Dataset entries
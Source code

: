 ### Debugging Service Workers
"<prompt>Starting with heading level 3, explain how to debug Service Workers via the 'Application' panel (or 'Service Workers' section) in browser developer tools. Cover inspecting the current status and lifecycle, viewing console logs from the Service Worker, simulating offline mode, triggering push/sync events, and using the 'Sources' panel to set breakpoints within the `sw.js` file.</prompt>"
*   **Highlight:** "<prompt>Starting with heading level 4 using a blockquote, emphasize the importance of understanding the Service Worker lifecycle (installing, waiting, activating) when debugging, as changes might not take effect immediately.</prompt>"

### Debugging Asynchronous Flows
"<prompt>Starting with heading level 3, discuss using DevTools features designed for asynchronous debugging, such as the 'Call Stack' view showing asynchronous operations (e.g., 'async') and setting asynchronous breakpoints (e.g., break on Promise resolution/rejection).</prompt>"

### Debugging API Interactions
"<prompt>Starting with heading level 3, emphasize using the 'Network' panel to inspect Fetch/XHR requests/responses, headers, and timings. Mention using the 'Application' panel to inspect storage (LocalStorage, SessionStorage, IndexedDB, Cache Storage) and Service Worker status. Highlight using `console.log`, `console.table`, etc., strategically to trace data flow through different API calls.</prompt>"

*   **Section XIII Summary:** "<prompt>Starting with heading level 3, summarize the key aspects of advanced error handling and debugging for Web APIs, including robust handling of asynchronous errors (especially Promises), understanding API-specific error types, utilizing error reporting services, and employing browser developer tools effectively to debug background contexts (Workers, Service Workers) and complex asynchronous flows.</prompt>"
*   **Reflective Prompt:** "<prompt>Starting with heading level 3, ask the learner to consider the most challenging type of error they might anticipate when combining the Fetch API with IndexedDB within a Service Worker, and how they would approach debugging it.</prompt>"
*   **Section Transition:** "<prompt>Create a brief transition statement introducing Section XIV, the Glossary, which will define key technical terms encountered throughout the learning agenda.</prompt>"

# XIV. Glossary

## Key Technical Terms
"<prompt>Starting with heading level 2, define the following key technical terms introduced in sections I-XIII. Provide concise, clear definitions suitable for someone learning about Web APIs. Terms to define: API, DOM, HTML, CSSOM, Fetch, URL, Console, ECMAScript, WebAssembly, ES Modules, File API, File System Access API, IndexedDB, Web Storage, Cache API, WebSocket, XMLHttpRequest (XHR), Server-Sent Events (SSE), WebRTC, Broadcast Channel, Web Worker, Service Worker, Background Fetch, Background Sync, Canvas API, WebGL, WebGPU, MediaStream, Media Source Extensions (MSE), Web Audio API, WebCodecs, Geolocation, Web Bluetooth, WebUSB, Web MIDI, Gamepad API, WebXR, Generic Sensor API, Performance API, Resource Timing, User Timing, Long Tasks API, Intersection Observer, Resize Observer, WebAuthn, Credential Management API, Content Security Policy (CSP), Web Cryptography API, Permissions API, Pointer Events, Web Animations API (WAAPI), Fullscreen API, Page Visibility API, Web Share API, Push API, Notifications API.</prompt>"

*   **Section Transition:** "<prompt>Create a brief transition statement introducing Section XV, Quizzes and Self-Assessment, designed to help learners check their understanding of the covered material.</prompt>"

Problem requirements: Repeat the entries above exactly, leaving nothing out.

Exercise answer:
Source code

: ### Debugging Service Workers
"<prompt>Starting with heading level 3, explain how to debug Service Workers via the 'Application' panel (or 'Service Workers' section) in browser developer tools. Cover inspecting the current status and lifecycle, viewing console logs from the Service Worker, simulating offline mode, triggering push/sync events, and using the 'Sources' panel to set breakpoints within the `sw.js` file.</prompt>"
*   **Highlight:** "<prompt>Starting with heading level 4 using a blockquote, emphasize the importance of understanding the Service Worker lifecycle (installing, waiting, activating) when debugging, as changes might not take effect immediately.</prompt>"

### Debugging Asynchronous Flows
"<prompt>Starting with heading level 3, discuss using DevTools features designed for asynchronous debugging, such as the 'Call Stack' view showing asynchronous operations (e.g., 'async') and setting asynchronous breakpoints (e.g., break on Promise resolution/rejection).</prompt>"

### Debugging API Interactions
"<prompt>Starting with heading level 3, emphasize using the 'Network' panel to inspect Fetch/XHR requests/responses, headers, and timings. Mention using the 'Application' panel to inspect storage (LocalStorage, SessionStorage, IndexedDB, Cache Storage) and Service Worker status. Highlight using `console.log`, `console.table`, etc., strategically to trace data flow through different API calls.</prompt>"

*   **Section XIII Summary:** "<prompt>Starting with heading level 3, summarize the key aspects of advanced error handling and debugging for Web APIs, including robust handling of asynchronous errors (especially Promises), understanding API-specific error types, utilizing error reporting services, and employing browser developer tools effectively to debug background contexts (Workers, Service Workers) and complex asynchronous flows.</prompt>"
*   **Reflective Prompt:** "<prompt>Starting with heading level 3, ask the learner to consider the most challenging type of error they might anticipate when combining the Fetch API with IndexedDB within a Service Worker, and how they would approach debugging it.</prompt>"
*   **Section Transition:** "<prompt>Create a brief transition statement introducing Section XIV, the Glossary, which will define key technical terms encountered throughout the learning agenda.</prompt>"

# XIV. Glossary

## Key Technical Terms
"<prompt>Starting with heading level 2, define the following key technical terms introduced in sections I-XIII. Provide concise, clear definitions suitable for someone learning about Web APIs. Terms to define: API, DOM, HTML, CSSOM, Fetch, URL, Console, ECMAScript, WebAssembly, ES Modules, File API, File System Access API, IndexedDB, Web Storage, Cache API, WebSocket, XMLHttpRequest (XHR), Server-Sent Events (SSE), WebRTC, Broadcast Channel, Web Worker, Service Worker, Background Fetch, Background Sync, Canvas API, WebGL, WebGPU, MediaStream, Media Source Extensions (MSE), Web Audio API, WebCodecs, Geolocation, Web Bluetooth, WebUSB, Web MIDI, Gamepad API, WebXR, Generic Sensor API, Performance API, Resource Timing, User Timing, Long Tasks API, Intersection Observer, Resize Observer, WebAuthn, Credential Management API, Content Security Policy (CSP), Web Cryptography API, Permissions API, Pointer Events, Web Animations API (WAAPI), Fullscreen API, Page Visibility API, Web Share API, Push API, Notifications API.</prompt>"

*   **Section Transition:** "<prompt>Create a brief transition statement introducing Section XV, Quizzes and Self-Assessment, designed to help learners check their understanding of the covered material.</prompt>"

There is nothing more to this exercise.